In this study, PFGE analysis showed that 89.9% (62/69) of clinical BSI-PA isolates had a unique pattern, indicating widespread diversification of BSI-PA strains in this area. The results from other regions also showed similar results [3,14]. The non-clonal population structure of BSI-PA isolates suggests that no clonal transmission of P. aeruginosa between inpatients with BSI, but these patients should be addressed even in the non-outbreak setting. The results also indicate the importance of continuous, consistent surveillance of nosocomial infections in high-risk patients. In addition, the MLST results of BSI-PA showed a genetic background of clone diversity distribution, but no significant clone prevalence (Figure 1). Other studies have reported that the genetic background of P. aeruginosa is diverse [15], which is consistent with the results in this study. Only two small outbreaks of BSI-PA strains occurred, in which ST1052 and ST274 appeared in four and five BSI-PA strains, respectively.
Figure 1: The eBURST diagram of MLST. Lines connect single locus variants. The relative size of the dots indicates the abundance of each ST. View Figure 1
However, the present study has the following limitations.

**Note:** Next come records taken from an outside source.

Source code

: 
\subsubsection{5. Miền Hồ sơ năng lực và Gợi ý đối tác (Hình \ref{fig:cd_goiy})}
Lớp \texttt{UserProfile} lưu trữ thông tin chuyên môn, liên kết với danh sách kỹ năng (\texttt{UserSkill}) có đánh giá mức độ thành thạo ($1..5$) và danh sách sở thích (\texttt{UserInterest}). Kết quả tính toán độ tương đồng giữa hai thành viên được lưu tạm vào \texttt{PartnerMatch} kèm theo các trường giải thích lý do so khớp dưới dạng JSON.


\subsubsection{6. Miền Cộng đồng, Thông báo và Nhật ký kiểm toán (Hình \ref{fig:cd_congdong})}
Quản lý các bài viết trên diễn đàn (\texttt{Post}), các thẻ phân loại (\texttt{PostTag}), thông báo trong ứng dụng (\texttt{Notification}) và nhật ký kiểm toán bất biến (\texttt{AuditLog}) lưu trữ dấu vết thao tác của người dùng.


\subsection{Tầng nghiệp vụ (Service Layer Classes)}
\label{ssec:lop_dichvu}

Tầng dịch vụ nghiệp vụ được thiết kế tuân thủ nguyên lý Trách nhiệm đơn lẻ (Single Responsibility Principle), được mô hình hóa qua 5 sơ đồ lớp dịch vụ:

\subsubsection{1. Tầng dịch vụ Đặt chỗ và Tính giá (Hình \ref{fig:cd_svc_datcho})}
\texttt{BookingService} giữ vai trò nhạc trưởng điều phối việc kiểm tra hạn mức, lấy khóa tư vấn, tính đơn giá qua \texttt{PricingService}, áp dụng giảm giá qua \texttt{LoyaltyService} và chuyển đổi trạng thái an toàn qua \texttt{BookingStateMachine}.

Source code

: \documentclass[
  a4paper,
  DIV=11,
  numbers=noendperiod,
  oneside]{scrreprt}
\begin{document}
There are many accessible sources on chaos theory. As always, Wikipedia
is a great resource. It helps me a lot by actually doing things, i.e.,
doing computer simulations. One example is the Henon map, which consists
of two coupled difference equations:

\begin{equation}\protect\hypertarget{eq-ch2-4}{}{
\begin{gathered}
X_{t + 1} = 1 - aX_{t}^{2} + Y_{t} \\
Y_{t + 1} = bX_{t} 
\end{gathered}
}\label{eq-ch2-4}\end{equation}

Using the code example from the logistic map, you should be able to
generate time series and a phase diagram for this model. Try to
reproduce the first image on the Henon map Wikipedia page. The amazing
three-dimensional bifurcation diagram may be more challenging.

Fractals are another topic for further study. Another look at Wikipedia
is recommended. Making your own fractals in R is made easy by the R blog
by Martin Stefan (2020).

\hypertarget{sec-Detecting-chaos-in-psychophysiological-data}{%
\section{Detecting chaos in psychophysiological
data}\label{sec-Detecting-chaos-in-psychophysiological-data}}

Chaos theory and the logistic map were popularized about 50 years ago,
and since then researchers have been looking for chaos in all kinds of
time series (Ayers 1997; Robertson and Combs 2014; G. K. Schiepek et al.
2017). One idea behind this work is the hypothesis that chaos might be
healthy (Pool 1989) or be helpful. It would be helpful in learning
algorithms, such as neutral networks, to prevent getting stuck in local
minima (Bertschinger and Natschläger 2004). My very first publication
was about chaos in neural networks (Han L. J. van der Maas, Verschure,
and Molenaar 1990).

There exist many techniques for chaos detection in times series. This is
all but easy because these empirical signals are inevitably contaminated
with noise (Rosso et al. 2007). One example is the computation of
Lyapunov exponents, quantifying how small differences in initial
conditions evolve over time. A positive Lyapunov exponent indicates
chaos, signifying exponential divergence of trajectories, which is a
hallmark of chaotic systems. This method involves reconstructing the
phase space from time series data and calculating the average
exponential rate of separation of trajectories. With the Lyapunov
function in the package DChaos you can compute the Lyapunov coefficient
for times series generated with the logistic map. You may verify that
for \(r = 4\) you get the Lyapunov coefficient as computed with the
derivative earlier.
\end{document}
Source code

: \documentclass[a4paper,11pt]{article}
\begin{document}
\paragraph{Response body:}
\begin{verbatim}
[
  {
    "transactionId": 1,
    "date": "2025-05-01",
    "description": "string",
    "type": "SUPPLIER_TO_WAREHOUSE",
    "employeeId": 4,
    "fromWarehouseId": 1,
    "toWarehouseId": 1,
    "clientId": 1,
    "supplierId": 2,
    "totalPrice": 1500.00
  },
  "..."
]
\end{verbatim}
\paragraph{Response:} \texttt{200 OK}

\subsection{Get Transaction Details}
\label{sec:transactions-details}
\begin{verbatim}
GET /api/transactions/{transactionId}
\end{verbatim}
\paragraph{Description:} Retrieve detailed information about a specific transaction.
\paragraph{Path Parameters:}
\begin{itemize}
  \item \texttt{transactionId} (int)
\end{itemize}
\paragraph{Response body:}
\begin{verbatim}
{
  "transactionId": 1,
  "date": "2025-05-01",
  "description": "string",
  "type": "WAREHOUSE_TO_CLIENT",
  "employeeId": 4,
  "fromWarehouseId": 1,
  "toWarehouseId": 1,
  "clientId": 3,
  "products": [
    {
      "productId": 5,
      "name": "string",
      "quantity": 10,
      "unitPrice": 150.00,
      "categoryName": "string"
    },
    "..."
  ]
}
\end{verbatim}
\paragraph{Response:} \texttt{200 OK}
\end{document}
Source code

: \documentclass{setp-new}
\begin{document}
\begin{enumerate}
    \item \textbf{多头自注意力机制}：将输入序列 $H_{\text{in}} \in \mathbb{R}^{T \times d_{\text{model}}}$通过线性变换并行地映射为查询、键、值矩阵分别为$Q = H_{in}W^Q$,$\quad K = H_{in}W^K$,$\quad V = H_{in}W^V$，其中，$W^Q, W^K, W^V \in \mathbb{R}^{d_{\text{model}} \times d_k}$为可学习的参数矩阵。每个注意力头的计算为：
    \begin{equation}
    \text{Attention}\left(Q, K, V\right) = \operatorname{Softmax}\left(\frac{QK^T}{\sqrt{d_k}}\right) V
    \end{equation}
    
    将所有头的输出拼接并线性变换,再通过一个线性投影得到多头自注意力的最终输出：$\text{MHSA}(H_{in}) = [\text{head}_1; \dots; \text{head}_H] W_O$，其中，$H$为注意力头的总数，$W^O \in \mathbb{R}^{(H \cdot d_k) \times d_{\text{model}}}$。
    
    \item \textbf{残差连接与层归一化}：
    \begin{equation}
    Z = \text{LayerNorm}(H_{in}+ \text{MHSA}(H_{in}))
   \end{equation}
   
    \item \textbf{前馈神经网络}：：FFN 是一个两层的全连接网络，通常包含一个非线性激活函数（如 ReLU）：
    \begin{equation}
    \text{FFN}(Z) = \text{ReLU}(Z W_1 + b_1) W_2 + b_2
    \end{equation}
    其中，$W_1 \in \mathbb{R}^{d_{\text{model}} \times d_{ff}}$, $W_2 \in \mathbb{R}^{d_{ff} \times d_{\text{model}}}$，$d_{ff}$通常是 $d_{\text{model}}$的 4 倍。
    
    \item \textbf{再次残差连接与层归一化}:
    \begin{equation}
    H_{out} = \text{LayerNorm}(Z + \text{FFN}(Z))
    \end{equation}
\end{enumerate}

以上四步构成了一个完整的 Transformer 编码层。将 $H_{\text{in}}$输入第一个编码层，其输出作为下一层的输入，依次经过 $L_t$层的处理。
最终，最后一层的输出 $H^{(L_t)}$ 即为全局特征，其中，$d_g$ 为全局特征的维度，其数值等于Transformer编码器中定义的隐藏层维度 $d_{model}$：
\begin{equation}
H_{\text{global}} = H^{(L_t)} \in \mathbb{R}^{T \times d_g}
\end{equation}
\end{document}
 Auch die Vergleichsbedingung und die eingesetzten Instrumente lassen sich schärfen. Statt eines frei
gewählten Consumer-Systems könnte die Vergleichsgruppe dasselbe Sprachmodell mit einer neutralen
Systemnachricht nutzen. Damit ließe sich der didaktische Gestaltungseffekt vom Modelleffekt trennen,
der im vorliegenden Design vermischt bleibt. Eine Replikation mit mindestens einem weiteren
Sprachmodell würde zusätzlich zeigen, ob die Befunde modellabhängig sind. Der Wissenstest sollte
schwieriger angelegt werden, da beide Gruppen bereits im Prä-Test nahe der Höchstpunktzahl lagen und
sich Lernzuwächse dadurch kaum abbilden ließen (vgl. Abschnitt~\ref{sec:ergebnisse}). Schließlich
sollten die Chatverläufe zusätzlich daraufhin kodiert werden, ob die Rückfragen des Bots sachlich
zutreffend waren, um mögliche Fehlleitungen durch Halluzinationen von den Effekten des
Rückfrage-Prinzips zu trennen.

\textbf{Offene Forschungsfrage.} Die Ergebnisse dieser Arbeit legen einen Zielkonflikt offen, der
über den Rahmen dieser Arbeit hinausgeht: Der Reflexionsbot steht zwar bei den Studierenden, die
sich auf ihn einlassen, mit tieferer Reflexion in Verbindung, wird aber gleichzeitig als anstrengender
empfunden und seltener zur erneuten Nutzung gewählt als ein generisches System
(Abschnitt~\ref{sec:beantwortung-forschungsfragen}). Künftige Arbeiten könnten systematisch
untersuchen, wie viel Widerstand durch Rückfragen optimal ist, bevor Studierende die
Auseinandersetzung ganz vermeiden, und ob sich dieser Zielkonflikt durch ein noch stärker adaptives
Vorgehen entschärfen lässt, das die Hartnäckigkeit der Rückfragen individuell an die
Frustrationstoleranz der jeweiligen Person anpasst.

First, the main drawback of the study is the paucity of information on the clinical characterization of patients. Second, the resistance mechanisms other than MBL production, such as the expression of OprD and MexAB-OprM have not been analyzed.
This study was financially supported by the Special Key Project of Biosafety Technologies for the National Major Research & Development Program of China (2017YFC1200803).
The authors have no conflicts of interest to declare.